Embora estabilidade normalmente seja positiva e desejável, esta é uma característica que, em excesso, se torna danosa. A Seção Sul-Americana, mais geograficamente isolada do que as demais, acabou parando no tempo. A vivência cada vez mais frequente de diversos membros com outras Seções, através de participações em AGMs e relações pessoais, deixou claro que havia novas ideias e perspectivas sobre o funcionamento do Pacto ao redor do mundo. Havia um claro conflito de gerações entre as ideias dos membros da velha guarda e as dos membros mais recentes e mais expostos ao Pacto internacional. Neste cenário, a Seção permanecia imutável, e era impossível negar tal estagnação. Como é típico das relações humanas, o peso dos egos também foi um fator na forma como a Seção foi conduzida durante este período. O coletivo não tinha primazia e o pluralismo não tinha o espaço de que necessitava. O segundo ato se encerra com uma Seção muito distante do ideal almejado de ser uma ordem contrária à ordem. Quase duas décadas se passaram sob uma mesma liderança, repetindo os mesmos erros, e estava claro para todos que a mudança era iminente e imprescindível.

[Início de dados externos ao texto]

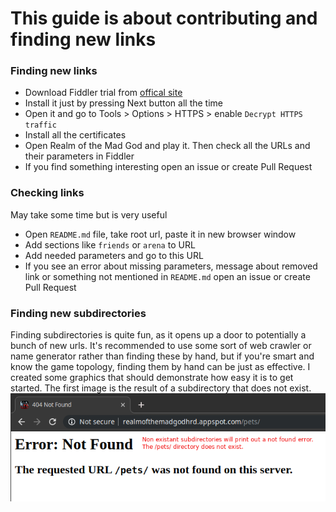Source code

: # This guide is about contributing and finding new links

### Finding new links
-  Download Fiddler trial from [offical site](https://www.telerik.com/download)
-  Install it just by pressing Next button all the time
-  Open it and go to Tools > Options > HTTPS > enable `Decrypt HTTPS traffic`
-  Install all the certificates
-  Open Realm of the Mad God and play it. Then check all the URLs and their parameters in Fiddler
-  If you find something interesting open an issue or create Pull Request

### Checking links
May take some time but is very useful
-  Open `README.md` file, take root url, paste it in new browser window
-  Add sections like `friends` or `arena` to URL
-  Add needed parameters and go to this URL
-  If you see an error about missing parameters, message about removed link or something not mentioned in `README.md`  open an issue or create Pull Request

### Finding new subdirectories
Finding subdirectories is quite fun, as it opens up a door to potentially a bunch of new urls. It's recommended to use some sort of web crawler or name generator rather than finding these by hand, but if you're smart and know the game topology, finding them by hand can be just as effective.
I created some graphics that should demonstrate how easy it is to get started.
The first image is the result of a subdirectory that does not exist.
![Screenshot](/pics/false.png)

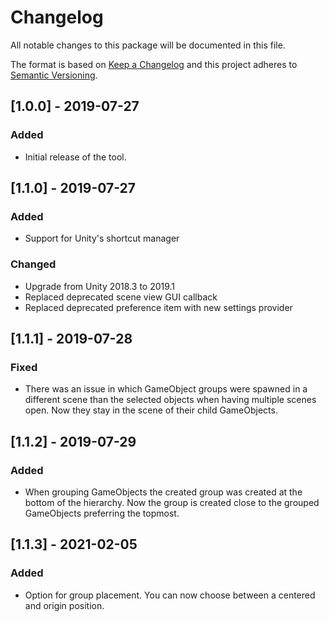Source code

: # Changelog
All notable changes to this package will be documented in this file.

The format is based on [Keep a Changelog](http://keepachangelog.com/en/1.0.0/)
and this project adheres to [Semantic Versioning](http://semver.org/spec/v2.0.0.html).

## [1.0.0] - 2019-07-27
### Added
- Initial release of the tool.

## [1.1.0] - 2019-07-27
### Added
- Support for Unity's shortcut manager
### Changed
- Upgrade from Unity 2018.3 to 2019.1
- Replaced deprecated scene view GUI callback
- Replaced deprecated preference item with new settings provider

## [1.1.1] - 2019-07-28
### Fixed
- There was an issue in which GameObject groups were spawned in a different scene than the selected objects when having multiple scenes open. Now they stay in the scene of their child GameObjects.

## [1.1.2] - 2019-07-29
### Added
- When grouping GameObjects the created group was created at the bottom of the hierarchy. Now the group is created close to the grouped GameObjects preferring the topmost.

## [1.1.3] - 2021-02-05
### Added
- Option for group placement. You can now choose between a centered and origin position.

O mais recente ato, o terceiro, se inicia em 2019, e é marcado por transformações. Em um ambiente de insatisfação generalizada – tanto das lideranças da Seção quanto dos membros que a elas se opunham – foi elaborado um grande e poderoso ritual aberto a todos os membros da Seção com o objetivo de purgar aqueles que não estivessem aptos a contribuir para a egrégora. Uma grande aposta de ambas as partes como resposta ao conflito geracional que se estabelecera; uma aposta que seria decidida pela magia e que teria um único vencedor possível: o Pacto.
A potência e resiliência da egrégora do Pacto, provadas inúmeras vezes ao longo das décadas, voltam então a se manifestar na reificação deste ritual de purgação. Resultado ou não do ritual, o fato é que os meses seguintes foram marcados pela saída de diversos membros de todas as gerações. Por fim, o antigo Section Head foi forçado pelo Concílio dos Magos a abdicar da liderança ou deixar o Pacto. Incapaz de aceitar a ausência de seu domínio, ele então deixa de ser um membro.
Depois de tantos anos, houve finalmente alternância de poder. Os mecanismos que garantem a pluralidade e a capacidade de insubordinação foram implantados na prática. Novos membros foram iniciados, trazendo sangue novo para a Seção e tornando-a mais internacional do que nunca. Membros e templos passaram a ter maior independência. A diversidade de membros, práticas e ideias passou a ser estimulada, e não evitada. O ritual de renovação funcionou. Os inaptos realmente deixaram a organização, e a Seção finalmente voltou a refletir os ideais originais do Pacto.
Este é o momento mais vibrante de nossa Seção. Nunca fomos tão diversos, abertos às mudanças e abundantes em criatividade mágica. Contudo, é certo que nossos melhores dias ainda estão em nosso futuro, e que os próximos atos serão escritos pelas gerações vindouras.